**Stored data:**
######

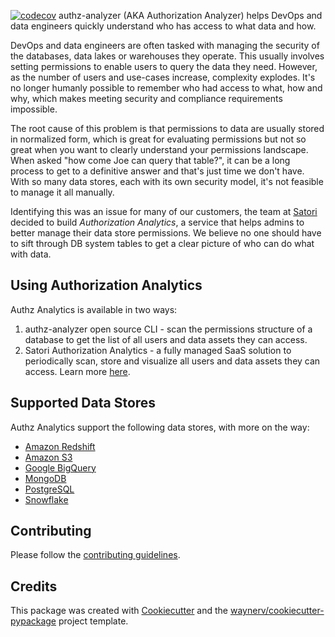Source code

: [![codecov](https://codecov.io/gh/SatoriCyber/authz-analyzer/branch/main/graph/badge.svg?token=8S85Z0CAEU)](https://codecov.io/gh/SatoriCyber/authz-analyzer)
authz-analyzer (AKA Authorization Analyzer) helps DevOps and data engineers quickly understand who has access to what data and how.

DevOps and data engineers are often tasked with managing the security of the databases, data lakes or warehouses they operate. This usually involves setting permissions to enable users to query the data they need. However, as the number of users and use-cases increase, complexity explodes. It's no longer humanly possible to remember who had access to what, how and why, which makes meeting security and compliance requirements impossible.

The root cause of this problem is that permissions to data are usually stored in normalized form, which is great for evaluating permissions but not so great when you want to clearly understand your permissions landscape. When asked "how come Joe can query that table?", it can be a long process to get to a definitive answer and that's just time we don't have. With so many data stores, each with its own security model, it's not feasible to manage it all manually.

Identifying this was an issue for many of our customers, the team at [Satori](https://satoricyber.com) decided to build *Authorization Analytics*, a service that helps admins to better manage their data store permissions. We believe no one should have to sift through DB system tables to get a clear picture of who can do what with data.

## Using Authorization Analytics
Authz Analytics is available in two ways:
1. authz-analyzer open source CLI - scan the permissions structure of a database to get the list of all users and data assets they can access.
2. Satori Authorization Analytics - a fully managed SaaS solution to periodically scan, store and visualize all users and data assets they can access. Learn more [here](https://satoricyber.com).

## Supported Data Stores
Authz Analytics support the following data stores, with more on the way:

* [Amazon Redshift](docs/datastores/redshift.md)
* [Amazon S3](docs/datastores/s3.md)
* [Google BigQuery](docs/datastores/bigquery.md)
* [MongoDB](docs/datastores/mongodb.md)
* [PostgreSQL](docs/datastores/postgresql.md)
* [Snowflake](docs/datastores/snowflake.md)

## Contributing
Please follow the [contributing guidelines](CONTRIBUTING.md).

## Credits
This package was created with [Cookiecutter](https://github.com/audreyr/cookiecutter) and the [waynerv/cookiecutter-pypackage](https://github.com/waynerv/cookiecutter-pypackage) project template.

######

**ASSIGNMENT:** Return the records above verbatim, leaving out images.

**COMPLETED EXERCISE:**
Source code

: [![codecov](https://codecov.io/gh/SatoriCyber/authz-analyzer/branch/main/graph/badge.svg?token=8S85Z0CAEU)](https://codecov.io/gh/SatoriCyber/authz-analyzer)
authz-analyzer (AKA Authorization Analyzer) helps DevOps and data engineers quickly understand who has access to what data and how.

DevOps and data engineers are often tasked with managing the security of the databases, data lakes or warehouses they operate. This usually involves setting permissions to enable users to query the data they need. However, as the number of users and use-cases increase, complexity explodes. It's no longer humanly possible to remember who had access to what, how and why, which makes meeting security and compliance requirements impossible.

The root cause of this problem is that permissions to data are usually stored in normalized form, which is great for evaluating permissions but not so great when you want to clearly understand your permissions landscape. When asked "how come Joe can query that table?", it can be a long process to get to a definitive answer and that's just time we don't have. With so many data stores, each with its own security model, it's not feasible to manage it all manually.

Identifying this was an issue for many of our customers, the team at [Satori](https://satoricyber.com) decided to build *Authorization Analytics*, a service that helps admins to better manage their data store permissions. We believe no one should have to sift through DB system tables to get a clear picture of who can do what with data.

## Using Authorization Analytics
Authz Analytics is available in two ways:
1. authz-analyzer open source CLI - scan the permissions structure of a database to get the list of all users and data assets they can access.
2. Satori Authorization Analytics - a fully managed SaaS solution to periodically scan, store and visualize all users and data assets they can access. Learn more [here](https://satoricyber.com).

## Supported Data Stores
Authz Analytics support the following data stores, with more on the way:

* [Amazon Redshift](docs/datastores/redshift.md)
* [Amazon S3](docs/datastores/s3.md)
* [Google BigQuery](docs/datastores/bigquery.md)
* [MongoDB](docs/datastores/mongodb.md)
* [PostgreSQL](docs/datastores/postgresql.md)
* [Snowflake](docs/datastores/snowflake.md)

## Contributing
Please follow the [contributing guidelines](CONTRIBUTING.md).

## Credits
This package was created with [Cookiecutter](https://github.com/audreyr/cookiecutter) and the [waynerv/cookiecutter-pypackage](https://github.com/waynerv/cookiecutter-pypackage) project template.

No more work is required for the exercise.